- [Record excerpts]:

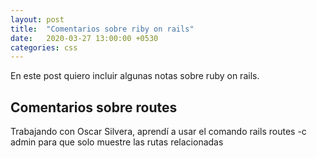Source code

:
 ```yaml
---
layout: post
title:  "Comentarios sobre riby on rails"
date:   2020-03-27 13:00:00 +0530
categories: css
---
```


En este post quiero incluir algunas notas sobre ruby on rails.

## Comentarios sobre routes

Trabajando con Oscar Silvera, aprendí a usar el comando rails routes -c admin para que solo muestre las rutas relacionadas



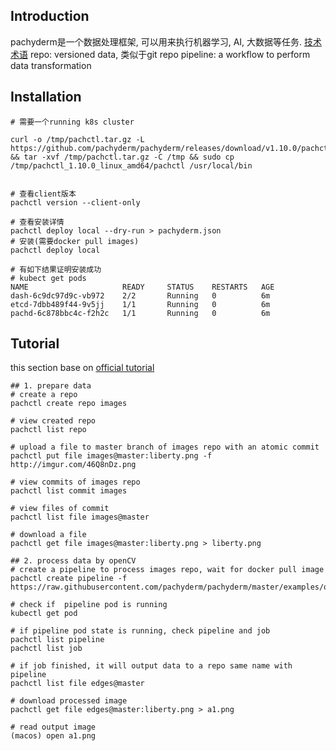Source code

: ## Introduction
pachyderm是一个数据处理框架, 可以用来执行机器学习, AI, 大数据等任务. 
[技术术语](https://docs.pachyderm.com/latest/concepts)
repo: versioned data, 类似于git repo
pipeline: a workflow to perform data transformation


## Installation
```
# 需要一个running k8s cluster

curl -o /tmp/pachctl.tar.gz -L https://github.com/pachyderm/pachyderm/releases/download/v1.10.0/pachctl_1.10.0_linux_amd64.tar.gz && tar -xvf /tmp/pachctl.tar.gz -C /tmp && sudo cp /tmp/pachctl_1.10.0_linux_amd64/pachctl /usr/local/bin


# 查看client版本
pachctl version --client-only 

# 查看安装详情
pachctl deploy local --dry-run > pachyderm.json
# 安装(需要docker pull images)
pachctl deploy local 

# 有如下结果证明安装成功
# kubect get pods
NAME                     READY     STATUS    RESTARTS   AGE
dash-6c9dc97d9c-vb972    2/2       Running   0          6m
etcd-7dbb489f44-9v5jj    1/1       Running   0          6m
pachd-6c878bbc4c-f2h2c   1/1       Running   0          6m

```

## Tutorial

this section base on [official tutorial](https://docs.pachyderm.com/latest/getting_started/beginner_tutorial/)

```
## 1. prepare data 
# create a repo
pachctl create repo images

# view created repo
pachctl list repo

# upload a file to master branch of images repo with an atomic commit
pachctl put file images@master:liberty.png -f http://imgur.com/46Q8nDz.png

# view commits of images repo
pachctl list commit images

# view files of commit
pachctl list file images@master

# download a file
pachctl get file images@master:liberty.png > liberty.png

## 2. process data by openCV
# create a pipeline to process images repo, wait for docker pull image
pachctl create pipeline -f https://raw.githubusercontent.com/pachyderm/pachyderm/master/examples/opencv/edges.json

# check if  pipeline pod is running
kubectl get pod

# if pipeline pod state is running, check pipeline and job
pachctl list pipeline
pachctl list job
 
# if job finished, it will output data to a repo same name with pipeline
pachctl list file edges@master

# download processed image
pachctl get file edges@master:liberty.png > a1.png

# read output image
(macos) open a1.png
```

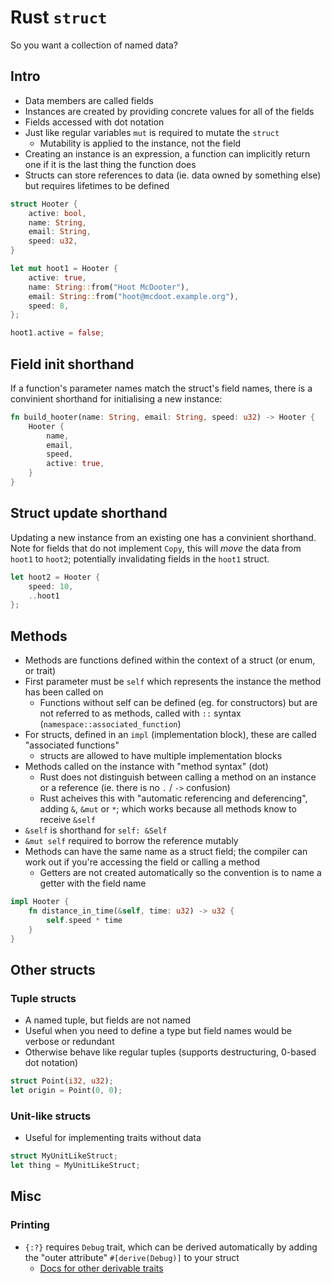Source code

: # Rust `struct`

So you want a collection of named data?

## Intro

* Data members are called fields
* Instances are created by providing concrete values for all of the fields
* Fields accessed with dot notation
* Just like regular variables `mut` is required to mutate the `struct`
  * Mutability is applied to the instance, not the field
* Creating an instance is an expression, a function can implicitly return one if it is the last thing the function does
* Structs can store references to data (ie. data owned by something else) but requires lifetimes to be defined

```rust
struct Hooter {
    active: bool,
    name: String,
    email: String,
    speed: u32,
}

let mut hoot1 = Hooter {
    active: true,
    name: String::from("Hoot McDooter"),
    email: String::from("hoot@mcdoot.example.org"),
    speed: 8,
};

hoot1.active = false;
```

## Field init shorthand

If a function's parameter names match the struct's field names, there is a convinient shorthand for initialising a new instance:

```rust
fn build_hooter(name: String, email: String, speed: u32) -> Hooter {
    Hooter {
        name,
        email,
        speed,
        active: true,
    }
}
```

## Struct update shorthand

Updating a new instance from an existing one has a convinient shorthand.
Note for fields that do not implement `Copy`, this will *move* the data from `hoot1` to `hoot2`; potentially invalidating fields in the `hoot1` struct.

```rust
let hoot2 = Hooter {
    speed: 10,
    ..hoot1
};
```

## Methods

* Methods are functions defined within the context of a struct (or enum, or trait)
* First parameter must be `self` which represents the instance the method has been called on
    * Functions without self can be defined (eg. for constructors) but are not referred to as methods, called with `::` syntax (`namespace::associated_function`)
* For structs, defined in an `impl` (implementation block), these are called "associated functions"
    * structs are allowed to have multiple implementation blocks
* Methods called on the instance with "method syntax" (dot)
    * Rust does not distinguish between calling a method on an instance or a reference (ie. there is no `.` / `->` confusion)
    * Rust acheives this with "automatic referencing and deferencing", adding `&`, `&mut` or `*`; which works because all methods know to receive `&self`
* `&self` is shorthand for `self: &Self`
* `&mut self` required to borrow the reference mutably
* Methods can have the same name as a struct field; the compiler can work out if you're accessing the field or calling a method
    * Getters are not created automatically so the convention is to name a getter with the field name 

```rust
impl Hooter {
    fn distance_in_time(&self, time: u32) -> u32 {
        self.speed * time
    }
}
```


## Other structs

### Tuple structs

* A named tuple, but fields are not named
* Useful when you need to define a type but field names would be verbose or redundant
* Otherwise behave like regular tuples (supports destructuring, 0-based dot notation)

```rust
struct Point(i32, u32);
let origin = Point(0, 0);
```

### Unit-like structs

* Useful for implementing traits without data

```rust
struct MyUnitLikeStruct;
let thing = MyUnitLikeStruct;
```

## Misc
### Printing

* `{:?}` requires `Debug` trait, which can be derived automatically by adding the "outer attribute" `#[derive(Debug)]` to your struct
  * [Docs for other derivable traits](https://doc.rust-lang.org/book/appendix-03-derivable-traits.html)
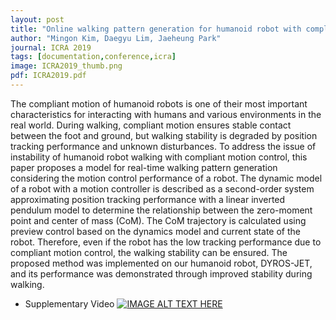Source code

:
 ```yaml
---
layout: post
title: "Online walking pattern generation for humanoid robot with compliant motion control"
author: "Mingon Kim, Daegyu Lim, Jaeheung Park"
journal: ICRA 2019
tags: [documentation,conference,icra]
image: ICRA2019_thumb.png
pdf: ICRA2019.pdf
---
```

The compliant motion of humanoid robots is one of their most important characteristics for interacting with humans and various environments in the real world. During walking, compliant motion ensures stable contact between the foot and ground, but walking stability is degraded by position tracking performance and unknown disturbances. To address the issue of instability of humanoid robot walking with compliant motion control, this paper proposes a model for real-time walking pattern generation considering the motion control performance of a robot. The dynamic model of a robot with a motion controller is described as a second-order system approximating position tracking performance with a linear inverted pendulum model to determine the relationship between the zero-moment point and center of mass (CoM). The CoM trajectory is calculated using preview control based on the dynamics model and current state of the robot. Therefore, even if the robot has the low tracking performance due to compliant motion control, the walking stability can be ensured. The proposed method was implemented on our humanoid robot, DYROS-JET, and its performance was demonstrated through improved stability during walking.

- Supplementary Video
[![IMAGE ALT TEXT HERE](http://img.youtube.com/vi/BqsBs2gJ6aw/0.jpg)](http://www.youtube.com/watch?v=BqsBs2gJ6aw)
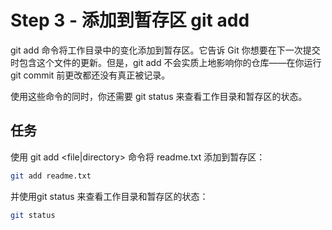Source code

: # Step 3 - 添加到暂存区 git add
git add 命令将工作目录中的变化添加到暂存区。它告诉 Git 你想要在下一次提交时包含这个文件的更新。但是，git add 不会实质上地影响你的仓库——在你运行 git commit 前更改都还没有真正被记录。

使用这些命令的同时，你还需要 git status 来查看工作目录和暂存区的状态。

## 任务
使用 git add <file|directory> 命令将 readme.txt 添加到暂存区：
```bash
git add readme.txt
```
并使用git status 来查看工作目录和暂存区的状态：
```bash
git status
```
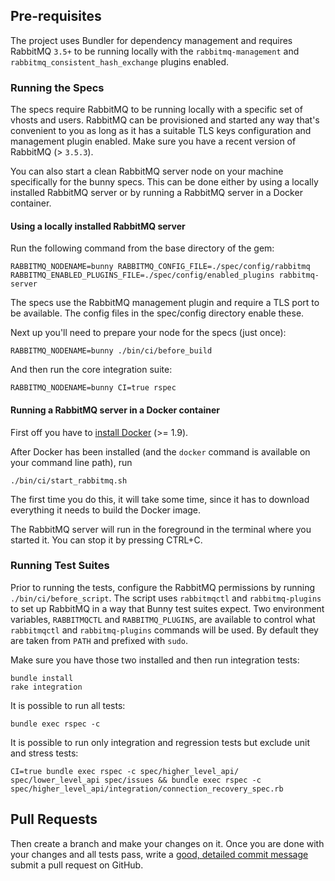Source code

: ## Pre-requisites

The project uses Bundler for dependency management and requires RabbitMQ `3.5+` to be running
locally with the `rabbitmq-management` and `rabbitmq_consistent_hash_exchange` plugins enabled.


### Running the Specs

The specs require RabbitMQ to be running locally with a specific set of vhosts
and users. RabbitMQ can be provisioned and started any way that's convenient to you
as long as it has a suitable TLS keys configuration and management plugin enabled.
Make sure you have a recent version of RabbitMQ (> `3.5.3`).

You can also start a clean RabbitMQ server
node on your machine specifically for the bunny specs.
This can be done either by using a locally installed RabbitMQ server or by
running a RabbitMQ server in a Docker container.

#### Using a locally installed RabbitMQ server

Run the following command from the base directory of the gem:

```
RABBITMQ_NODENAME=bunny RABBITMQ_CONFIG_FILE=./spec/config/rabbitmq RABBITMQ_ENABLED_PLUGINS_FILE=./spec/config/enabled_plugins rabbitmq-server
```

The specs use the RabbitMQ management plugin and require a TLS port to be available. The config files in the spec/config directory enable these.

Next up you'll need to prepare your node for the specs (just once):

```
RABBITMQ_NODENAME=bunny ./bin/ci/before_build
```

And then run the core integration suite:

```
RABBITMQ_NODENAME=bunny CI=true rspec
```

#### Running a RabbitMQ server in a Docker container

First off you have to [install Docker](https://docs.docker.com/engine/installation/) (>= 1.9).

After Docker has been installed (and the `docker` command is available on your command line path), run

    ./bin/ci/start_rabbitmq.sh

The first time you do this, it will take some time, since it has to download everything it needs
to build the Docker image.

The RabbitMQ server will run in the foreground in the terminal where you started it. You can stop
it by pressing CTRL+C.

### Running Test Suites

Prior to running the tests, configure the RabbitMQ permissions
by running `./bin/ci/before_script`. The script uses `rabbitmqctl` and `rabbitmq-plugins`
to set up RabbitMQ in a way that Bunny test suites expect. Two environment variables,
`RABBITMQCTL` and `RABBITMQ_PLUGINS`, are available to control what `rabbitmqctl` and
`rabbitmq-plugins` commands will be used. By default they are taken from `PATH`
and prefixed with `sudo`.

Make sure you have those two installed and then run integration tests:

    bundle install
    rake integration

It is possible to run all tests:

    bundle exec rspec -c

It is possible to run only integration and regression tests but exclude unit and stress tests:

    CI=true bundle exec rspec -c spec/higher_level_api/ spec/lower_level_api spec/issues && bundle exec rspec -c spec/higher_level_api/integration/connection_recovery_spec.rb

## Pull Requests

Then create a branch and make your changes on it. Once you are done with your changes and all
tests pass, write a [good, detailed commit message](http://tbaggery.com/2008/04/19/a-note-about-git-commit-messages.html) submit a pull request on GitHub.
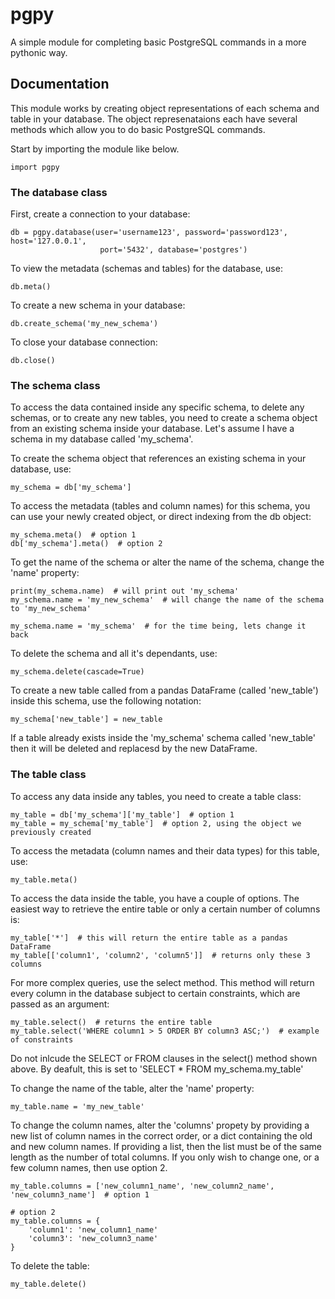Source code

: # pgpy
A simple module for completing basic PostgreSQL commands in a more pythonic way.

## Documentation
This module works by creating object representations of each schema and table in your database. The object represenataions each have several methods which allow you to do basic PostgreSQL commands.

Start by importing the module like below.
```
import pgpy
```

### The database class
First, create a connection to your database:
```
db = pgpy.database(user='username123', password='password123', host='127.0.0.1', 
                    port='5432', database='postgres')
```

To view the metadata (schemas and tables) for the database, use:
```
db.meta()
```

To create a new schema in your database:
```
db.create_schema('my_new_schema')
```

To close your database connection:
```
db.close()
```

### The schema class
To access the data contained inside any specific schema, to delete any schemas, or to create any new tables, you need to create a schema object from an existing schema inside your database. Let's assume I have a schema in my database called 'my_schema'.

To create the schema object that references an existing schema in your database, use:
```
my_schema = db['my_schema']
```

To access the metadata (tables and column names) for this schema, you can use your newly created object, or direct indexing from the db object:
```
my_schema.meta()  # option 1
db['my_schema'].meta()  # option 2
```

To get the name of the schema or alter the name of the schema, change the 'name' property:
```
print(my_schema.name)  # will print out 'my_schema'
my_schema.name = 'my_new_schema'  # will change the name of the schema to 'my_new_schema'

my_schema.name = 'my_schema'  # for the time being, lets change it back
```

To delete the schema and all it's dependants, use:
```
my_schema.delete(cascade=True)
```

To create a new table called from a pandas DataFrame (called 'new_table') inside this schema, use the following notation:
```
my_schema['new_table'] = new_table
```
If a table already exists inside the 'my_schema' schema called 'new_table' then it will be deleted and replacesd by the new DataFrame.

### The table class
To access any data inside any tables, you need to create a table class:
```
my_table = db['my_schema']['my_table']  # option 1
my_table = my_schema['my_table']  # option 2, using the object we previously created
```

To access the metadata (column names and their data types) for this table, use:
```
my_table.meta()
```

To access the data inside the table, you have a couple of options. The easiest way to retrieve the entire table or only a certain number of columns is:
```
my_table['*']  # this will return the entire table as a pandas DataFrame
my_table[['column1', 'column2', 'column5']]  # returns only these 3 columns
```

For more complex queries, use the select method. This method will return every column in the database subject to certain constraints, which are passed as an argument:
```
my_table.select()  # returns the entire table
my_table.select('WHERE column1 > 5 ORDER BY column3 ASC;')  # example of constraints
```
Do not inlcude the SELECT or FROM clauses in the select() method shown above. By deafult, this is set to 'SELECT * FROM my_schema.my_table'

To change the name of the table, alter the 'name' property:
```
my_table.name = 'my_new_table'
```

To change the column names, alter the 'columns' propety by providing a new list of column names in the correct order, or a dict containing the old and new column names. If providing a list, then the list must be of the same length as the number of total columns. If you only wish to change one, or a few column names, then use option 2.
```
my_table.columns = ['new_column1_name', 'new_column2_name', 'new_column3_name']  # option 1

# option 2
my_table.columns = {
    'column1': 'new_column1_name'
    'column3': 'new_column3_name'
}
```

To delete the table:
```
my_table.delete()
```

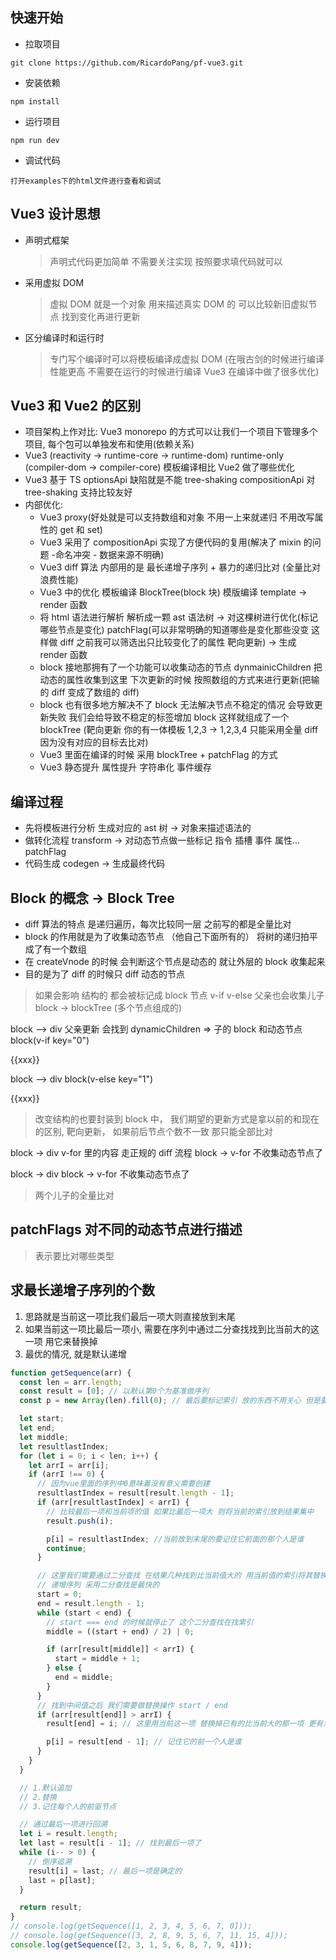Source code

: ## 快速开始

- 拉取项目

```shell
git clone https://github.com/RicardoPang/pf-vue3.git
```

- 安装依赖

```shell
npm install
```

- 运行项目

```shell
npm run dev
```

- 调试代码

```shell
打开examples下的html文件进行查看和调试
```

## Vue3 设计思想

- 声明式框架
  > 声明式代码更加简单 不需要关注实现 按照要求填代码就可以
- 采用虚拟 DOM
  > 虚拟 DOM 就是一个对象 用来描述真实 DOM 的 可以比较新旧虚拟节点 找到变化再进行更新
- 区分编译时和运行时
  > 专门写个编译时可以将模板编译成虚拟 DOM (在哦古剑的时候进行编译性能更高 不需要在运行的时候进行编译 Vue3 在编译中做了很多优化)

## Vue3 和 Vue2 的区别

- 项目架构上作对比: Vue3 monorepo 的方式可以让我们一个项目下管理多个项目, 每个包可以单独发布和使用(依赖关系)
- Vue3 (reactivity -> runtime-core -> runtime-dom) runtime-only
  (compiler-dom -> compiler-core) 模板编译相比 Vue2 做了哪些优化
- Vue3 基于 TS optionsApi 缺陷就是不能 tree-shaking compositionApi 对 tree-shaking 支持比较友好
- 内部优化:
  - Vue3 proxy(好处就是可以支持数组和对象 不用一上来就递归 不用改写属性的 get 和 set)
  - Vue3 采用了 compositionApi 实现了方便代码的复用(解决了 mixin 的问题 -命名冲突 - 数据来源不明确)
  - Vue3 diff 算法 内部用的是 最长递增子序列 + 暴力的递归比对 (全量比对浪费性能)
  - Vue3 中的优化 模板编译 BlockTree(block 块) 模版编译 template -> render 函数
  - 将 html 语法进行解析 解析成一颗 ast 语法树 -> 对这棵树进行优化(标记哪些节点是变化) patchFlag(可以非常明确的知道哪些是变化那些没变 这样做 diff 之前我可以筛选出只比较变化了的属性 靶向更新) -> 生成 render 函数
  - block 接地那拥有了一个功能可以收集动态的节点 dynmainicChildren 把动态的属性收集到这里 下次更新的时候 按照数组的方式来进行更新(把输的 diff 变成了数组的 diff)
  - block 也有很多地方解决不了 block 无法解决节点不稳定的情况 会导致更新失败 我们会给导致不稳定的标签增加 block 这样就组成了一个 blockTree (靶向更新 你的有一体模板 1,2,3 -> 1,2,3,4 只能采用全量 diff 因为没有对应的目标去比对)
  - Vue3 里面在编译的时候 采用 blockTree + patchFlag 的方式
  - Vue3 静态提升 属性提升 字符串化 事件缓存

## 编译过程

- 先将模板进行分析 生成对应的 ast 树 -> 对象来描述语法的
- 做转化流程 transform -> 对动态节点做一些标记 指令 插槽 事件 属性... patchFlag
- 代码生成 codegen -> 生成最终代码

## Block 的概念 -> Block Tree

- diff 算法的特点 是递归遍历，每次比较同一层 之前写的都是全量比对
- block 的作用就是为了收集动态节点 （他自己下面所有的） 将树的递归拍平成了有一个数组
- 在 createVnode 的时候 会判断这个节点是动态的 就让外层的 block 收集起来
- 目的是为了 diff 的时候只 diff 动态的节点

> 如果会影响 结构的 都会被标记成 block 节点 v-if v-else
> 父亲也会收集儿子 block -> blockTree (多个节点组成的)

block --> div 父亲更新 会找到 dynamicChildren => 子的 block 和动态节点
block(v-if key="0") <div>{{xxx}}</div>

block --> div
block(v-else key="1") <div>{{xxx}}</div>

> 改变结构的也要封装到 block 中， 我们期望的更新方式是拿以前的和现在的区别, 靶向更新， 如果前后节点个数不一致 那只能全部比对

block -> div v-for 里的内容 走正规的 diff 流程
block -> v-for 不收集动态节点了

block -> div
block -> v-for 不收集动态节点了

> 两个儿子的全量比对

## patchFlags 对不同的动态节点进行描述

> 表示要比对哪些类型

## 求最长递增子序列的个数

1. 思路就是当前这一项比我们最后一项大则直接放到末尾
2. 如果当前这一项比最后一项小, 需要在序列中通过二分查找找到比当前大的这一项 用它来替换掉
3. 最优的情况, 就是默认递增

```js
function getSequence(arr) {
  const len = arr.length;
  const result = [0]; // 以默认第0个为基准做序列
  const p = new Array(len).fill(0); // 最后要标记索引 放的东西不用关心 但是要和数组一样长

  let start;
  let end;
  let middle;
  let resultlastIndex;
  for (let i = 0; i < len; i++) {
    let arrI = arr[i];
    if (arrI !== 0) {
      // 因为vue里面的序列中0意味着没有意义需要创建
      resultlastIndex = result[result.length - 1];
      if (arr[resultlastIndex] < arrI) {
        // 比较最后一项和当前项的值 如果比最后一项大 则将当前的索引放到结果集中
        result.push(i);

        p[i] = resultlastIndex; //当前放到末尾的要记住它前面的那个人是谁
        continue;
      }

      // 这里我们需要通过二分查找 在结果几种找到比当前值大的 用当前值的索引将其替换掉
      // 递增序列 采用二分查找是最快的
      start = 0;
      end = result.length - 1;
      while (start < end) {
        // start === end 的时候就停止了 这个二分查找在找索引
        middle = ((start + end) / 2) | 0;

        if (arr[result[middle]] < arrI) {
          start = middle + 1;
        } else {
          end = middle;
        }
      }
      // 找到中间值之后 我们需要做替换操作 start / end
      if (arr[result[end]] > arrI) {
        result[end] = i; // 这里用当前这一项 替换掉已有的比当前大的那一项 更有潜力的我需要它

        p[i] = result[end - 1]; // 记住它的前一个人是谁
      }
    }
  }

  // 1.默认追加
  // 2.替换
  // 3.记住每个人的前驱节点

  // 通过最后一项进行回溯
  let i = result.length;
  let last = result[i - 1]; // 找到最后一项了
  while (i-- > 0) {
    // 倒序追溯
    result[i] = last; // 最后一项是确定的
    last = p[last];
  }

  return result;
}
// console.log(getSequence([1, 2, 3, 4, 5, 6, 7, 0]));
// console.log(getSequence([3, 2, 8, 9, 5, 6, 7, 11, 15, 4]));
console.log(getSequence([2, 3, 1, 5, 6, 8, 7, 9, 4]));
```
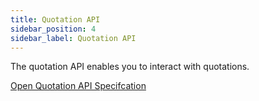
 ```yaml
---
title: Quotation API
sidebar_position: 4
sidebar_label: Quotation API
---
```


The quotation API enables you to interact with quotations.

[Open Quotation API Specifcation](/docs/spec/quotation/elfsquad-web-quotationapi)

- [Your objective]: Report every line containing the string "calling" in the material.

- [Solution to the exercise]:
    * Rust does not distinguish between calling a method on an instance or a reference (ie. there is no `.` / `->` confusion)
* Methods can have the same name as a struct field; the compiler can work out if you're accessing the field or calling a method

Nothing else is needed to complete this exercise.